Tra i punti più rilevanti figura il divieto di immettere sul mercato imballaggi a contatto con alimenti contenenti Pfas oltre i limiti fissati dal regolamento. Lo stop scatterà dal 12 agosto 2026 senza alcun periodo transitorio per lo smaltimento delle scorte: i prodotti già immessi sul mercato potranno continuare a essere venduti, mentre quelli commercializzati successivamente dovranno essere conformi ai nuovi requisiti.
La Commissione conferma inoltre che tutti gli imballaggi dovranno essere riciclabili. L’obbligo generale entrerà in vigore già dal prossimo agosto, mentre i criteri tecnici di progettazione per il riciclo saranno definiti attraverso atti delegati attesi entro il 2028. Per la cosiddetta ‘riciclabilità su scala’, cioè supportata da filiere industriali effettivamente operative, il termine di riferimento sarà il 2035.

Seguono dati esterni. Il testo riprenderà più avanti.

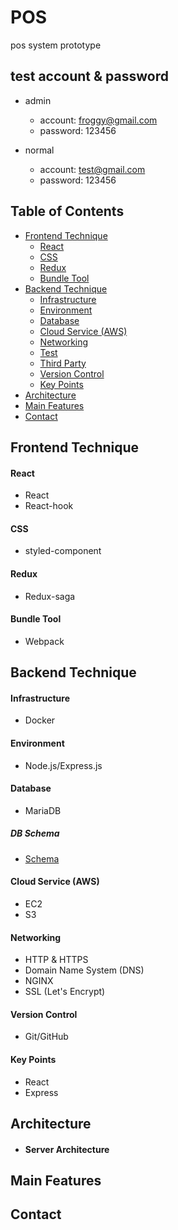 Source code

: # POS

pos system prototype

## test account & password
- admin
  * account: froggy@gmail.com
  * password: 123456

- normal
  * account: test@gmail.com
  * password: 123456

## Table of Contents
* [Frontend Technique](#Frontend-Technique)
    * [React](#React)
    * [CSS](#CSS)
    * [Redux](#Redux)
    * [Bundle Tool](#Bundle-Tool)
* [Backend Technique](#backend-Technique)
    * [Infrastructure](#infrastructure)
    * [Environment](#environment)
    * [Database](#database)
    * [Cloud Service (AWS)](#cloud-service-(AWS))
    * [Networking](#networking)
    * [Test](#test)
    * [Third Party](#third-party)
    * [Version Control](#version-control)
    * [Key Points](#key-points)
* [Architecture](#architecture)
* [Main Features](#Main-Features)
* [Contact](#contact)

## Frontend Technique

#### React
  * React
  * React-hook
#### CSS
  * styled-component
#### Redux
  * Redux-saga
#### Bundle Tool
  * Webpack

## Backend Technique

#### Infrastructure
* Docker

#### Environment
* Node.js/Express.js

#### Database
* MariaDB

##### DB Schema
* [Schema](https://schema.s3-ap-northeast-1.amazonaws.com/index.html)

#### Cloud Service (AWS)
* EC2
* S3

#### Networking
* HTTP & HTTPS
* Domain Name System (DNS)
* NGINX
* SSL (Let's Encrypt)

#### Version Control
* Git/GitHub

#### Key Points
* React
* Express

## Architecture
* #### Server Architecture

## Main Features

## Contact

Importanti chiarimenti riguardano anche l’etichettatura. Dal 2028 sarà introdotta un’etichetta armonizzata europea per la raccolta differenziata che sostituirà i sistemi nazionali, impedendo agli Stati membri di introdurre ulteriori prescrizioni.
Sul fronte del deposito cauzionale, il regolamento conferma che entro il 1° gennaio 2029 gli Stati membri dovranno raggiungere una raccolta separata del 90% delle bottiglie in plastica e dei contenitori metallici monouso per bevande fino a tre litri, attraverso sistemi di deposito e restituzione con cauzione.